Print out every entry that follows, exactly as written.

● Information given
--------------------------------

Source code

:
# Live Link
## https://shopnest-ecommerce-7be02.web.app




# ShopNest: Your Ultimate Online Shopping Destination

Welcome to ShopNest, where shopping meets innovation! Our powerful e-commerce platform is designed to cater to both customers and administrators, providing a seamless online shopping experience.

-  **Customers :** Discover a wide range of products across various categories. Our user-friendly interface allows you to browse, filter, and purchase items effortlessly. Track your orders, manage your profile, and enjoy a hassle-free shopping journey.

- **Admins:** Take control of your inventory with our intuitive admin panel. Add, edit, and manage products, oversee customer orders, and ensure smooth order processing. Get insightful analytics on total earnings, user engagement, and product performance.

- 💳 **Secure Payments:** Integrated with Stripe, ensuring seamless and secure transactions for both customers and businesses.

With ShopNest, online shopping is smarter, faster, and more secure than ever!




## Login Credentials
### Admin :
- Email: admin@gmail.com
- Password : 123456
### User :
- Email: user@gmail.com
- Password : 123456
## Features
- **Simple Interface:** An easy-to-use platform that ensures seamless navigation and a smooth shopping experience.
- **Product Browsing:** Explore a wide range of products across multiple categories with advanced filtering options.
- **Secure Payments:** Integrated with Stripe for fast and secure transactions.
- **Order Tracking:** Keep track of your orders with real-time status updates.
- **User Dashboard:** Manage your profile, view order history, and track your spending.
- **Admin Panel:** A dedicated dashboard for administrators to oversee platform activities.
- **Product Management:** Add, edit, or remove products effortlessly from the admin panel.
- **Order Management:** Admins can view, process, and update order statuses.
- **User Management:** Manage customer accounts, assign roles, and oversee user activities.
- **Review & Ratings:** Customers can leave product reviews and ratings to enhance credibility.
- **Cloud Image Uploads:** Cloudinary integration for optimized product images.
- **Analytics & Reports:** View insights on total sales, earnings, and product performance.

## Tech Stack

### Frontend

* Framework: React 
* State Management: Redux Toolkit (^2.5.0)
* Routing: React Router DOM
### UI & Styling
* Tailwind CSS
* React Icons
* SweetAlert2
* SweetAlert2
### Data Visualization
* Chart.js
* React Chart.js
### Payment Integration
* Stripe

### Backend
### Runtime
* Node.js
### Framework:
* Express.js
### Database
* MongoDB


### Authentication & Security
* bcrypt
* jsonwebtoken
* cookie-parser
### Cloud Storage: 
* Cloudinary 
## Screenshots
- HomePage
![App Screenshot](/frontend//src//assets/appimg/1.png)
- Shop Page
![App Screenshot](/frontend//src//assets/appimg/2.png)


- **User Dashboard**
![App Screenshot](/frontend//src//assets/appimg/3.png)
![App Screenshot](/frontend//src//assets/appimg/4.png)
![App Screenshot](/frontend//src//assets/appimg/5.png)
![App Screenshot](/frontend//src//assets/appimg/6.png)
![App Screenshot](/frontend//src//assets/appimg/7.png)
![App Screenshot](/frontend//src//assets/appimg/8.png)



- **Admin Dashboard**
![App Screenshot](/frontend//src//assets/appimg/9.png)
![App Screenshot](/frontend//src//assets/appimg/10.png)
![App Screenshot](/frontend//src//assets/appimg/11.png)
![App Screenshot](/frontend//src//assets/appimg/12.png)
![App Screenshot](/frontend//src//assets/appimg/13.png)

--------------------------------

● Exercise result
Source code

:
# Live Link
## https://shopnest-ecommerce-7be02.web.app




# ShopNest: Your Ultimate Online Shopping Destination

Welcome to ShopNest, where shopping meets innovation! Our powerful e-commerce platform is designed to cater to both customers and administrators, providing a seamless online shopping experience.

-  **Customers :** Discover a wide range of products across various categories. Our user-friendly interface allows you to browse, filter, and purchase items effortlessly. Track your orders, manage your profile, and enjoy a hassle-free shopping journey.

- **Admins:** Take control of your inventory with our intuitive admin panel. Add, edit, and manage products, oversee customer orders, and ensure smooth order processing. Get insightful analytics on total earnings, user engagement, and product performance.

- 💳 **Secure Payments:** Integrated with Stripe, ensuring seamless and secure transactions for both customers and businesses.

With ShopNest, online shopping is smarter, faster, and more secure than ever!




## Login Credentials
### Admin :
- Email: admin@gmail.com
- Password : 123456
### User :
- Email: user@gmail.com
- Password : 123456
## Features
- **Simple Interface:** An easy-to-use platform that ensures seamless navigation and a smooth shopping experience.
- **Product Browsing:** Explore a wide range of products across multiple categories with advanced filtering options.
- **Secure Payments:** Integrated with Stripe for fast and secure transactions.
- **Order Tracking:** Keep track of your orders with real-time status updates.
- **User Dashboard:** Manage your profile, view order history, and track your spending.
- **Admin Panel:** A dedicated dashboard for administrators to oversee platform activities.
- **Product Management:** Add, edit, or remove products effortlessly from the admin panel.
- **Order Management:** Admins can view, process, and update order statuses.
- **User Management:** Manage customer accounts, assign roles, and oversee user activities.
- **Review & Ratings:** Customers can leave product reviews and ratings to enhance credibility.
- **Cloud Image Uploads:** Cloudinary integration for optimized product images.
- **Analytics & Reports:** View insights on total sales, earnings, and product performance.

## Tech Stack

### Frontend

* Framework: React 
* State Management: Redux Toolkit (^2.5.0)
* Routing: React Router DOM
### UI & Styling
* Tailwind CSS
* React Icons
* SweetAlert2
* SweetAlert2
### Data Visualization
* Chart.js
* React Chart.js
### Payment Integration
* Stripe

### Backend
### Runtime
* Node.js
### Framework:
* Express.js
### Database
* MongoDB


### Authentication & Security
* bcrypt
* jsonwebtoken
* cookie-parser
### Cloud Storage: 
* Cloudinary 
## Screenshots
- HomePage
![App Screenshot](/frontend//src//assets/appimg/1.png)
- Shop Page
![App Screenshot](/frontend//src//assets/appimg/2.png)


- **User Dashboard**
![App Screenshot](/frontend//src//assets/appimg/3.png)
![App Screenshot](/frontend//src//assets/appimg/4.png)
![App Screenshot](/frontend//src//assets/appimg/5.png)
![App Screenshot](/frontend//src//assets/appimg/6.png)
![App Screenshot](/frontend//src//assets/appimg/7.png)
![App Screenshot](/frontend//src//assets/appimg/8.png)



- **Admin Dashboard**
![App Screenshot](/frontend//src//assets/appimg/9.png)
![App Screenshot](/frontend//src//assets/appimg/10.png)
![App Screenshot](/frontend//src//assets/appimg/11.png)
![App Screenshot](/frontend//src//assets/appimg/12.png)
![App Screenshot](/frontend//src//assets/appimg/13.png)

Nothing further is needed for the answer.